##### Input records #####
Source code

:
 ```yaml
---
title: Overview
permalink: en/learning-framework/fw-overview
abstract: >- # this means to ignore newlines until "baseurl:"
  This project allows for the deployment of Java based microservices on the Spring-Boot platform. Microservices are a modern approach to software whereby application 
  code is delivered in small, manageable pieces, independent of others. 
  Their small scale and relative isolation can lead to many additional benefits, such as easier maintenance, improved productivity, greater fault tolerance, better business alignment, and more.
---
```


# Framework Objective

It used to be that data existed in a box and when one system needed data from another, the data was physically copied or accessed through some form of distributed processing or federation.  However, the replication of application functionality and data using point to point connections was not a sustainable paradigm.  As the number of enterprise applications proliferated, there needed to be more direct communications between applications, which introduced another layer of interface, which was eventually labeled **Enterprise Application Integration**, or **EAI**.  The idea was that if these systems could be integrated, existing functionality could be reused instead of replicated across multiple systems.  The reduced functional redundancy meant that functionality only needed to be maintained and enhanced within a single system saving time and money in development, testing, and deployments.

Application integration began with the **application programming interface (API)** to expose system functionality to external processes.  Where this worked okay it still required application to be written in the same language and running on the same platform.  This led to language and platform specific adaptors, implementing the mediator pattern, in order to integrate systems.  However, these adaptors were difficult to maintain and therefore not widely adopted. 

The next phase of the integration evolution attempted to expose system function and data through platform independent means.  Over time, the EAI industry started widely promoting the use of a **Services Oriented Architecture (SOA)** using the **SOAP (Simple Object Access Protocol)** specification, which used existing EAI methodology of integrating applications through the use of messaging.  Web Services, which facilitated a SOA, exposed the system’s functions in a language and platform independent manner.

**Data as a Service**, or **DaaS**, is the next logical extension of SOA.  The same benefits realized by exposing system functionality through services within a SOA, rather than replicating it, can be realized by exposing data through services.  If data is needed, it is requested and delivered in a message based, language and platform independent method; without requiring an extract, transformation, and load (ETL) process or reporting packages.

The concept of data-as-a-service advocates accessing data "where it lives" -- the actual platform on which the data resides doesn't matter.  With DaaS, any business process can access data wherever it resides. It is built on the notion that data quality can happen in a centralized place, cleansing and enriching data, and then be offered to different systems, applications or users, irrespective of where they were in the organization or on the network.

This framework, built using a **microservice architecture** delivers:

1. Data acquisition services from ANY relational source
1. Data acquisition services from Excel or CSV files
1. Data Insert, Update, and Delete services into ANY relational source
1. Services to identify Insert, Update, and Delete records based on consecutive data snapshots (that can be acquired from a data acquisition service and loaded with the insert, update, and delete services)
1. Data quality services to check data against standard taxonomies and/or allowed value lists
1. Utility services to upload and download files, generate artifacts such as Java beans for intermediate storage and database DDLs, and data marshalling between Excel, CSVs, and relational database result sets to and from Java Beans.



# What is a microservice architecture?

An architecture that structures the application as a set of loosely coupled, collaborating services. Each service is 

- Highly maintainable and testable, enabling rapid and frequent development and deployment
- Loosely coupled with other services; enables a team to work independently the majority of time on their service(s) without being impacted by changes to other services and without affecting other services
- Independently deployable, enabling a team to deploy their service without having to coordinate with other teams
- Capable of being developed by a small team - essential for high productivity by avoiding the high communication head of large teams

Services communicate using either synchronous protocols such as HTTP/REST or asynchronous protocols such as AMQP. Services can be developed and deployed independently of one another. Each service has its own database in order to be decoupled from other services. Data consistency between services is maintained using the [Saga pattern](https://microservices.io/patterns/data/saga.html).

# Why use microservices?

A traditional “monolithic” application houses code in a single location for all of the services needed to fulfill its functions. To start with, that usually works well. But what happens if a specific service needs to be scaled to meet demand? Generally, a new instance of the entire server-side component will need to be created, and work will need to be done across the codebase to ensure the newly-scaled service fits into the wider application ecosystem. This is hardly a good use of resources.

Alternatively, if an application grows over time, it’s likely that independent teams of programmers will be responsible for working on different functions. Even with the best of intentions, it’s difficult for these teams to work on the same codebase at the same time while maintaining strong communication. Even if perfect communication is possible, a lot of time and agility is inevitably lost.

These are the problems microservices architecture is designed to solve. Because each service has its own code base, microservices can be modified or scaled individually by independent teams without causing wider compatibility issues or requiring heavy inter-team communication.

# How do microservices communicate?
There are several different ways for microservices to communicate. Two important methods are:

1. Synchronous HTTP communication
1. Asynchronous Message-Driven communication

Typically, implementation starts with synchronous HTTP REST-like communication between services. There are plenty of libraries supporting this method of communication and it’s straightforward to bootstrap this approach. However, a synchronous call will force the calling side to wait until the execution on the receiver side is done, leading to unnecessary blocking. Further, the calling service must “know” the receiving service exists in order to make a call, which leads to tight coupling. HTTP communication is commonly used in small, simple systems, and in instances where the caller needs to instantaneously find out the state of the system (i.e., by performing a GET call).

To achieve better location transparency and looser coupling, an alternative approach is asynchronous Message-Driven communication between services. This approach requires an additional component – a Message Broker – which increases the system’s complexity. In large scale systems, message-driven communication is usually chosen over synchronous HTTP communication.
#####
##### Input records #####
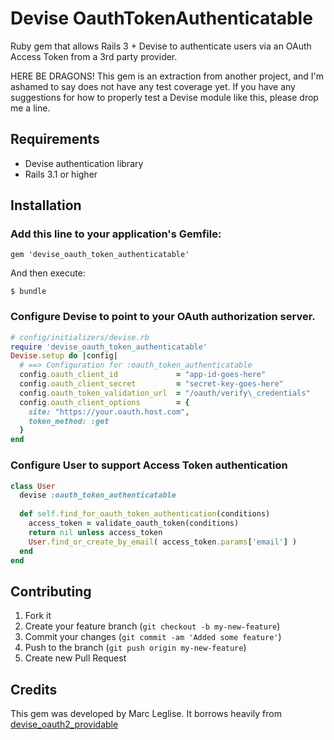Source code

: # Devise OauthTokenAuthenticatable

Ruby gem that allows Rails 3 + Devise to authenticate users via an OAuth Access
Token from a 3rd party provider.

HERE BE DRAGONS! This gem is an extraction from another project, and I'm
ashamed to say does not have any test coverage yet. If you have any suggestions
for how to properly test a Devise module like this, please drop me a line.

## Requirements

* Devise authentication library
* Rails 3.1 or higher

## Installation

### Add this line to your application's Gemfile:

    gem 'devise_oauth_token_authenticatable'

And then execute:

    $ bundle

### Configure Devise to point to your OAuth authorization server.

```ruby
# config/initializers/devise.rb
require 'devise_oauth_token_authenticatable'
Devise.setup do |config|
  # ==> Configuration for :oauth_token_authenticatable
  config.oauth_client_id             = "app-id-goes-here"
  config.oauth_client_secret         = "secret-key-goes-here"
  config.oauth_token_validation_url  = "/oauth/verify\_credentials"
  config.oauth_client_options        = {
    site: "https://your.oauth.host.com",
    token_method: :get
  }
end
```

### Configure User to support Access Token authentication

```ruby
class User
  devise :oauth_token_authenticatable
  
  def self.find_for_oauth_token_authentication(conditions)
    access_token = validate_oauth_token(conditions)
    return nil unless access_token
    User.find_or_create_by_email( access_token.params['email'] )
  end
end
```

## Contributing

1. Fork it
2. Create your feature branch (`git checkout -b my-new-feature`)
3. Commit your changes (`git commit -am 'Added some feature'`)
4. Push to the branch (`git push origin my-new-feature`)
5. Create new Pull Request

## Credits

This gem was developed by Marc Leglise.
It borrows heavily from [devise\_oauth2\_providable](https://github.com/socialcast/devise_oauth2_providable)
#####
> _What is expected_: Among the entries above, find every line holding "difficult" and copy it.

> _Exercise response_:
Application integration began with the **application programming interface (API)** to expose system functionality to external processes.  Where this worked okay it still required application to be written in the same language and running on the same platform.  This led to language and platform specific adaptors, implementing the mediator pattern, in order to integrate systems.  However, these adaptors were difficult to maintain and therefore not widely adopted. 
Alternatively, if an application grows over time, it’s likely that independent teams of programmers will be responsible for working on different functions. Even with the best of intentions, it’s difficult for these teams to work on the same codebase at the same time while maintaining strong communication. Even if perfect communication is possible, a lot of time and agility is inevitably lost.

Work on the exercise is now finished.